Part Three: Digging for the common roots of spiritual practice
Spiritual practices in all their variety have — as spiritual teachers tell us — the same goal: lasting happiness. And all of them achieve this by the same characteristic approach: the effort to bring us into the present moment and, thus, to being anchored in what we have called the “now-joy” of the Self. Since we are looking for a “basic human” approach to happiness, we must pay attention to a universal phenomenon that leads to this goal of all spiritual practices: Gratefulness. Rarely recognized as such, gratefulness is, as it were, the natural way to true happiness, cultivated in different ways by the different religious traditions. For countless people who have no formal spiritual practice gratefulness takes its place; and for people who have other practices gratefulness remains formative, as the wild rose remains the basic form of all cultivated roses.
Understood and valued by all human beings, gratefulness is a most realistic approach. Grateful people recognize that we live in a given world, at a given moment, under given circumstances: everything is gift. They appreciate the given for what it is, and celebrate the gift by creatively doing something with it. This simple practice anchors us in the moment and so in the “Now-Joy” of the Self. Grateful living frees us from the trap of time, for one can be grateful only now and now and now.
The gift within every gift is opportunity — to enjoy the gift or to make something of it.

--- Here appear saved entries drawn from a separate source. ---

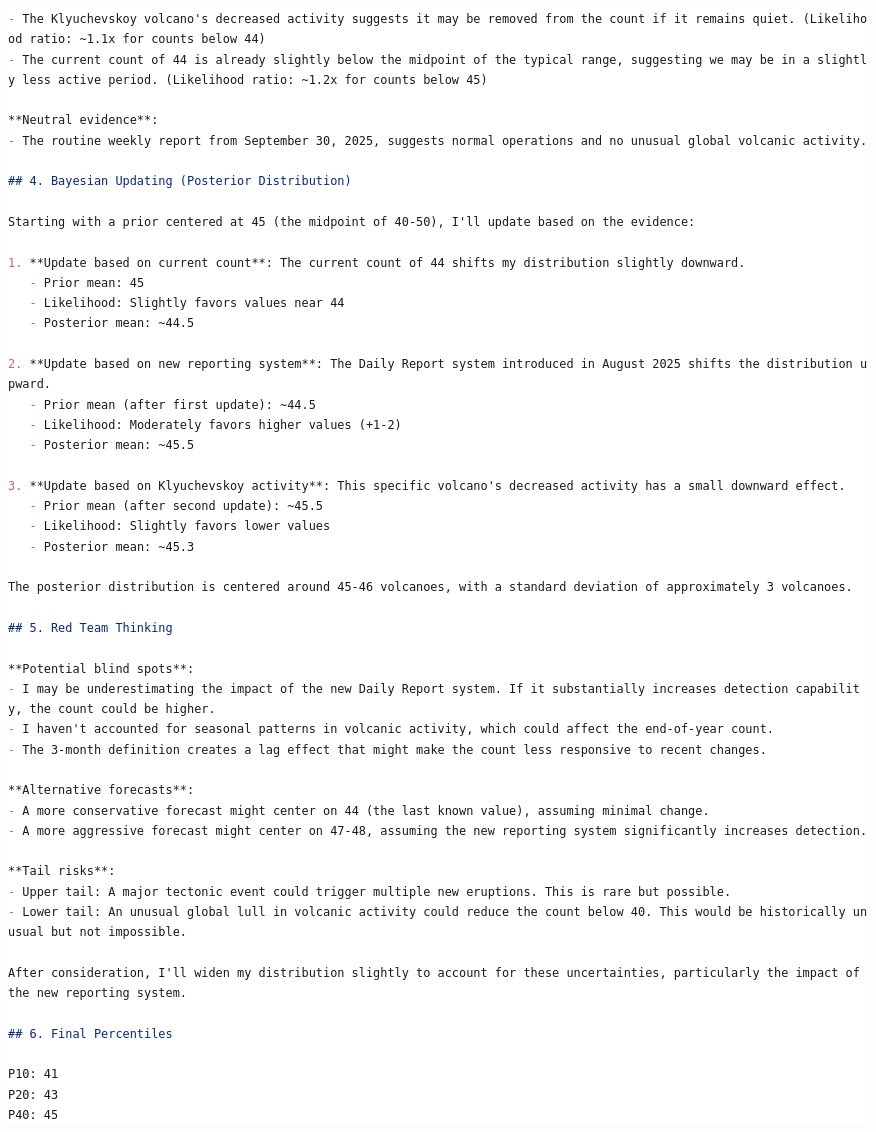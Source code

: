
 ```md
- The Klyuchevskoy volcano's decreased activity suggests it may be removed from the count if it remains quiet. (Likelihood ratio: ~1.1x for counts below 44)
- The current count of 44 is already slightly below the midpoint of the typical range, suggesting we may be in a slightly less active period. (Likelihood ratio: ~1.2x for counts below 45)

**Neutral evidence**:
- The routine weekly report from September 30, 2025, suggests normal operations and no unusual global volcanic activity.

## 4. Bayesian Updating (Posterior Distribution)

Starting with a prior centered at 45 (the midpoint of 40-50), I'll update based on the evidence:

1. **Update based on current count**: The current count of 44 shifts my distribution slightly downward. 
   - Prior mean: 45
   - Likelihood: Slightly favors values near 44
   - Posterior mean: ~44.5

2. **Update based on new reporting system**: The Daily Report system introduced in August 2025 shifts the distribution upward.
   - Prior mean (after first update): ~44.5
   - Likelihood: Moderately favors higher values (+1-2)
   - Posterior mean: ~45.5

3. **Update based on Klyuchevskoy activity**: This specific volcano's decreased activity has a small downward effect.
   - Prior mean (after second update): ~45.5
   - Likelihood: Slightly favors lower values
   - Posterior mean: ~45.3

The posterior distribution is centered around 45-46 volcanoes, with a standard deviation of approximately 3 volcanoes.

## 5. Red Team Thinking

**Potential blind spots**:
- I may be underestimating the impact of the new Daily Report system. If it substantially increases detection capability, the count could be higher.
- I haven't accounted for seasonal patterns in volcanic activity, which could affect the end-of-year count.
- The 3-month definition creates a lag effect that might make the count less responsive to recent changes.

**Alternative forecasts**:
- A more conservative forecast might center on 44 (the last known value), assuming minimal change.
- A more aggressive forecast might center on 47-48, assuming the new reporting system significantly increases detection.

**Tail risks**:
- Upper tail: A major tectonic event could trigger multiple new eruptions. This is rare but possible.
- Lower tail: An unusual global lull in volcanic activity could reduce the count below 40. This would be historically unusual but not impossible.

After consideration, I'll widen my distribution slightly to account for these uncertainties, particularly the impact of the new reporting system.

## 6. Final Percentiles

P10: 41
P20: 43
P40: 45
```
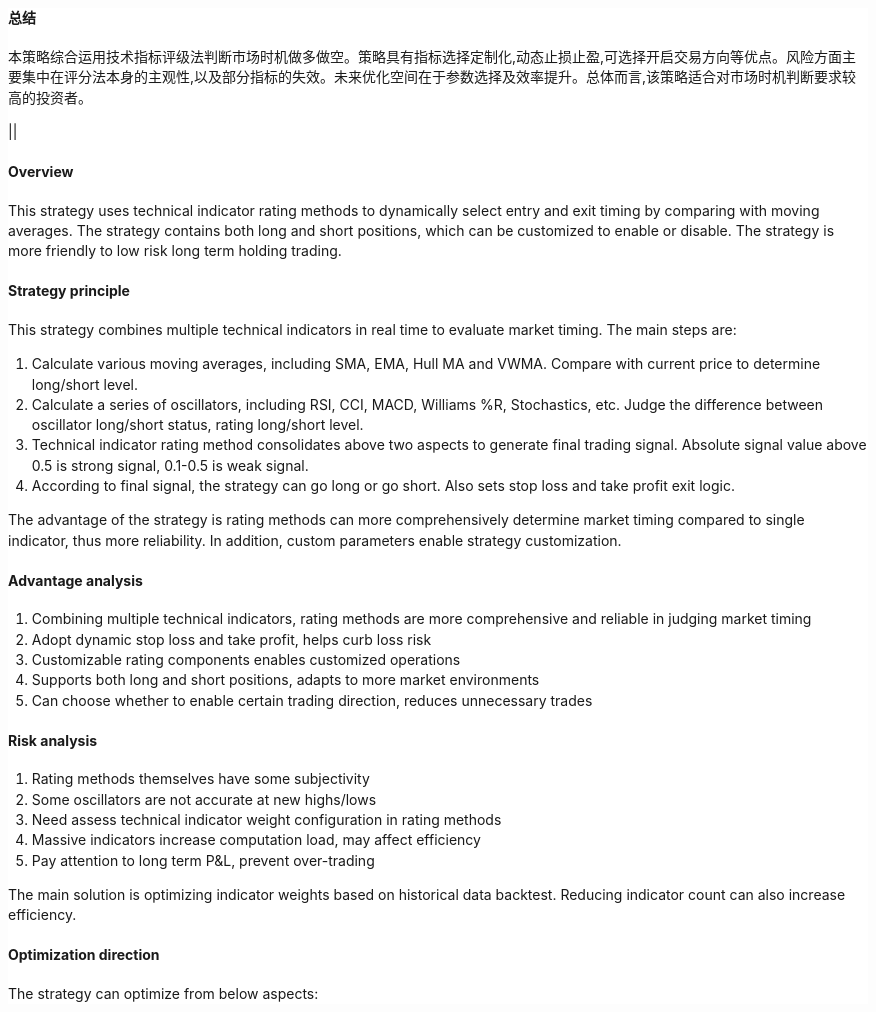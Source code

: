 #### 总结

本策略综合运用技术指标评级法判断市场时机做多做空。策略具有指标选择定制化,动态止损止盈,可选择开启交易方向等优点。风险方面主要集中在评分法本身的主观性,以及部分指标的失效。未来优化空间在于参数选择及效率提升。总体而言,该策略适合对市场时机判断要求较高的投资者。

||

#### Overview  

This strategy uses technical indicator rating methods to dynamically select entry and exit timing by comparing with moving averages. The strategy contains both long and short positions, which can be customized to enable or disable. The strategy is more friendly to low risk long term holding trading.

#### Strategy principle  

This strategy combines multiple technical indicators in real time to evaluate market timing. The main steps are:  

1. Calculate various moving averages, including SMA, EMA, Hull MA and VWMA. Compare with current price to determine long/short level.
2. Calculate a series of oscillators, including RSI, CCI, MACD, Williams %R, Stochastics, etc. Judge the difference between oscillator long/short status, rating long/short level.
3. Technical indicator rating method consolidates above two aspects to generate final trading signal. Absolute signal value above 0.5 is strong signal, 0.1-0.5 is weak signal.  
4. According to final signal, the strategy can go long or go short. Also sets stop loss and take profit exit logic.  

The advantage of the strategy is rating methods can more comprehensively determine market timing compared to single indicator, thus more reliability. In addition, custom parameters enable strategy customization.  

#### Advantage analysis  

1. Combining multiple technical indicators, rating methods are more comprehensive and reliable in judging market timing
2. Adopt dynamic stop loss and take profit, helps curb loss risk
3. Customizable rating components enables customized operations  
4. Supports both long and short positions, adapts to more market environments  
5. Can choose whether to enable certain trading direction, reduces unnecessary trades  

#### Risk analysis  

1. Rating methods themselves have some subjectivity  
2. Some oscillators are not accurate at new highs/lows
3. Need assess technical indicator weight configuration in rating methods  
4. Massive indicators increase computation load, may affect efficiency
5. Pay attention to long term P&L, prevent over-trading  

The main solution is optimizing indicator weights based on historical data backtest. Reducing indicator count can also increase efficiency.  

#### Optimization direction  

The strategy can optimize from below aspects:  
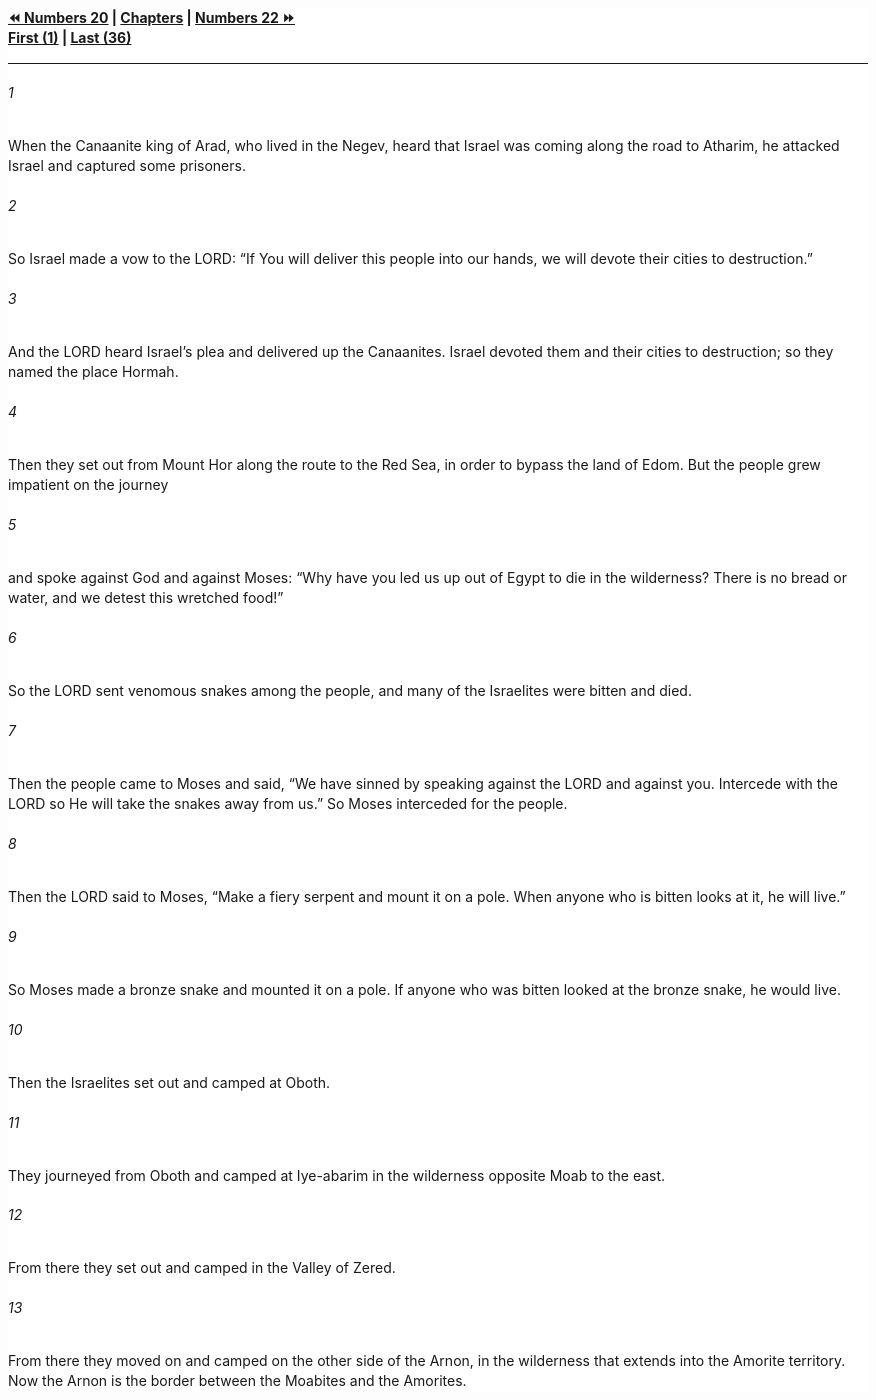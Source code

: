   
**[⏪ Numbers 20](./Numbers%2020.md) | [Chapters](./_index.md) | [Numbers 22 ⏩](./Numbers%2022.md)**  
**[First (1)](./Numbers%201.md) | [Last (36)](./Numbers%2036.md)**  
  
---  
  
###### 1  
When the Canaanite king of Arad, who lived in the Negev, heard that Israel was coming along the road to Atharim, he attacked Israel and captured some prisoners.  
  
###### 2  
So Israel made a vow to the LORD: “If You will deliver this people into our hands, we will devote their cities to destruction.”  
  
###### 3  
And the LORD heard Israel’s plea and delivered up the Canaanites. Israel devoted them and their cities to destruction; so they named the place Hormah.  
  
###### 4  
Then they set out from Mount Hor along the route to the Red Sea, in order to bypass the land of Edom. But the people grew impatient on the journey  
  
###### 5  
and spoke against God and against Moses: “Why have you led us up out of Egypt to die in the wilderness? There is no bread or water, and we detest this wretched food!”  
  
###### 6  
So the LORD sent venomous snakes among the people, and many of the Israelites were bitten and died.  
  
###### 7  
Then the people came to Moses and said, “We have sinned by speaking against the LORD and against you. Intercede with the LORD so He will take the snakes away from us.” So Moses interceded for the people.  
  
###### 8  
Then the LORD said to Moses, “Make a fiery serpent and mount it on a pole. When anyone who is bitten looks at it, he will live.”  
  
###### 9  
So Moses made a bronze snake and mounted it on a pole. If anyone who was bitten looked at the bronze snake, he would live.  
  
###### 10  
Then the Israelites set out and camped at Oboth.  
  
###### 11  
They journeyed from Oboth and camped at Iye-abarim in the wilderness opposite Moab to the east.  
  
###### 12  
From there they set out and camped in the Valley of Zered.  
  
###### 13  
From there they moved on and camped on the other side of the Arnon, in the wilderness that extends into the Amorite territory. Now the Arnon is the border between the Moabites and the Amorites.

But can one be grateful for everything that happens? Certainly not. One cannot be grateful for war, violence, oppression, exploitation, betrayal, and many other calamities. Yet, one can be grateful in every moment for the opportunity it offers. Opportunity is the key word. The gift within every gift is opportunity — to enjoy the gift or to make something of it. Many things for which we cannot be grateful as such do give us an opportunity to learn, to re-consider, and to grow. Only years later do we sometimes realize that an event that seemed an unmitigated disaster turned out to be an opportunity for life-changing growth and so was a great gift, after all.

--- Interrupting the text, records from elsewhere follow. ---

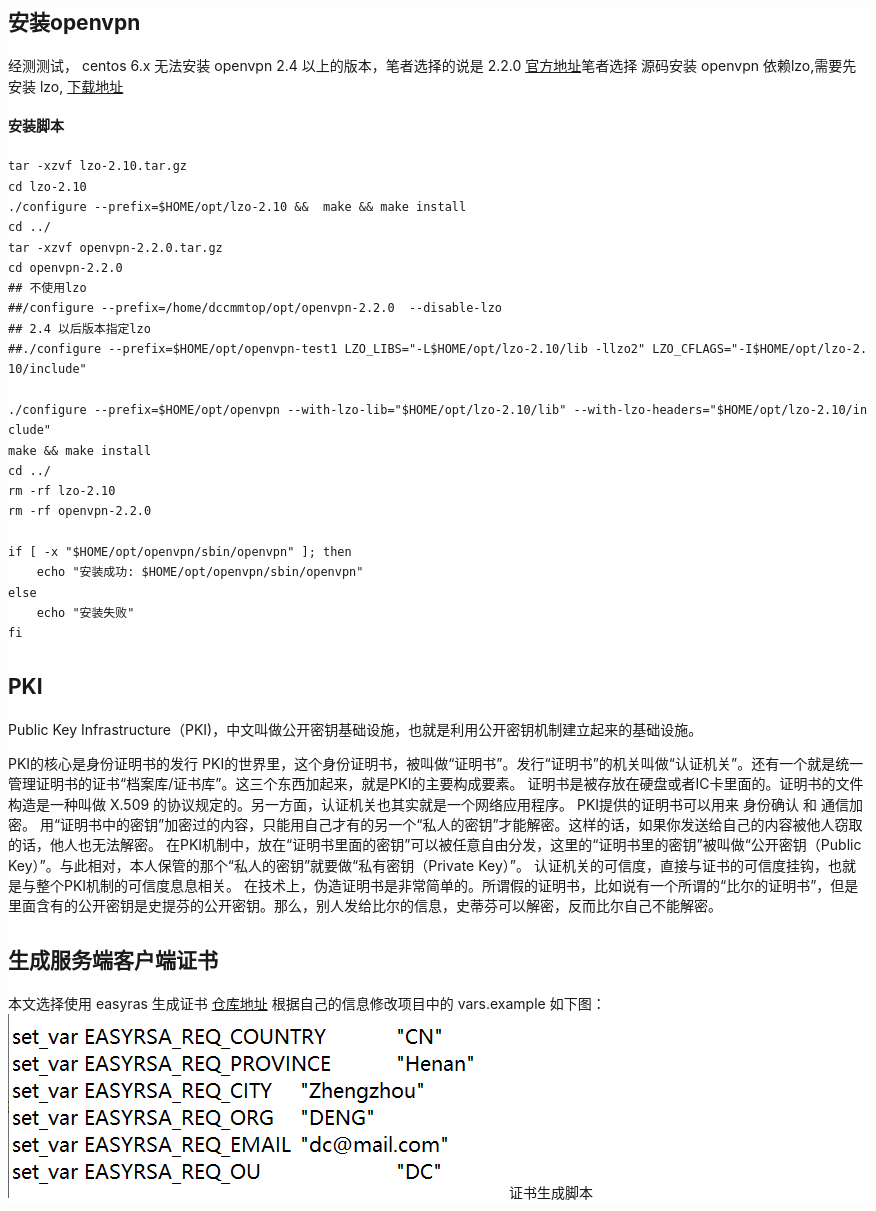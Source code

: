 ## 安装openvpn
经测测试， centos 6.x 无法安装 openvpn 2.4 以上的版本，笔者选择的说是 2.2.0
[官方地址](https://openvpn.net/community-downloads/)笔者选择 源码安装
openvpn 依赖lzo,需要先安装 lzo, [下载地址](https://www.oberhumer.com/opensource/lzo/download/lzo-2.10.tar.gz)
#### 安装脚本
```shell
tar -xzvf lzo-2.10.tar.gz
cd lzo-2.10
./configure --prefix=$HOME/opt/lzo-2.10 &&  make && make install
cd ../
tar -xzvf openvpn-2.2.0.tar.gz
cd openvpn-2.2.0
## 不使用lzo
##/configure --prefix=/home/dccmmtop/opt/openvpn-2.2.0  --disable-lzo
## 2.4 以后版本指定lzo
##./configure --prefix=$HOME/opt/openvpn-test1 LZO_LIBS="-L$HOME/opt/lzo-2.10/lib -llzo2" LZO_CFLAGS="-I$HOME/opt/lzo-2.10/include"

./configure --prefix=$HOME/opt/openvpn --with-lzo-lib="$HOME/opt/lzo-2.10/lib" --with-lzo-headers="$HOME/opt/lzo-2.10/include"
make && make install
cd ../
rm -rf lzo-2.10
rm -rf openvpn-2.2.0

if [ -x "$HOME/opt/openvpn/sbin/openvpn" ]; then
	echo "安装成功: $HOME/opt/openvpn/sbin/openvpn"
else
	echo "安装失败"
fi

```
## PKI
Public Key Infrastructure（PKI)，中文叫做公开密钥基础设施，也就是利用公开密钥机制建立起来的基础设施。

PKI的核心是身份证明书的发行
PKI的世界里，这个身份证明书，被叫做“证明书”。发行“证明书”的机关叫做“认证机关”。还有一个就是统一管理证明书的证书“档案库/证书库”。这三个东西加起来，就是PKI的主要构成要素。
证明书是被存放在硬盘或者IC卡里面的。证明书的文件构造是一种叫做 X.509 的协议规定的。另一方面，认证机关也其实就是一个网络应用程序。
PKI提供的证明书可以用来 身份确认 和 通信加密。
用“证明书中的密钥”加密过的内容，只能用自己才有的另一个“私人的密钥”才能解密。这样的话，如果你发送给自己的内容被他人窃取的话，他人也无法解密。
在PKI机制中，放在“证明书里面的密钥”可以被任意自由分发，这里的“证明书里的密钥”被叫做“公开密钥（Public Key）”。与此相对，本人保管的那个“私人的密钥”就要做“私有密钥（Private Key）”。
认证机关的可信度，直接与证书的可信度挂钩，也就是与整个PKI机制的可信度息息相关。
在技术上，伪造证明书是非常简单的。所谓假的证明书，比如说有一个所谓的“比尔的证明书”，但是里面含有的公开密钥是史提芬的公开密钥。那么，别人发给比尔的信息，史蒂芬可以解密，反而比尔自己不能解密。

## 生成服务端客户端证书
本文选择使用 easyras 生成证书
[仓库地址](https://github.com/OpenVPN/easy-rsa/releases)
根据自己的信息修改项目中的 vars.example 如下图：
![](../images/20211017170032306_32170.png)
证书生成脚本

Grateful living starts with stopping to look for the unique opportunity that every moment offers us and leads to making full use of this opportunity. It can be summed up in the advice we give children about to cross the street: “Stop, look, go!” Stop — break out of the rush of time into the now. Look — for the opportunity this moment offers you. Go — and avail yourself of this opportunity to find happiness. This basic three-step is common to all spiritual practices. Awareness of this will help us to see how deeply our striving for happiness unites us humans across all barriers.
The common factors among us all
By digging for the roots of happiness, of religion, and of spiritual practice we have arrived at answers to our three initial questions:
- The one basic condition of the human psyche that accounts for genuine happiness is living in the now.
- The one seminal experience that gives rise to the great variety of religions is the mystic experience.
- The one characteristic mental attitude shared by all successful approaches to happiness is gratefulness.
Our answers can be tested by the reader’s own experience, as we have shown. They hinge on awareness of the now: Only lasting happiness can be called genuine, and only the now lasts beyond time. In our mystic moments we experience this now and find in it both supreme happiness and the seeds from which religions develop. By bringing us again and again into the now, spiritual practices (epitomized by grateful living) provide access to lasting happiness.
By drawing life and strength from this shared root system we shall find joy — the happiness that does not depend on what happens — and we shall find that deep understanding of religions that sees them as different doors to a shared happiness.
This article first appeared in 2013 on the website of the Center of Law and Religion at Emory University, and is posted with their permission.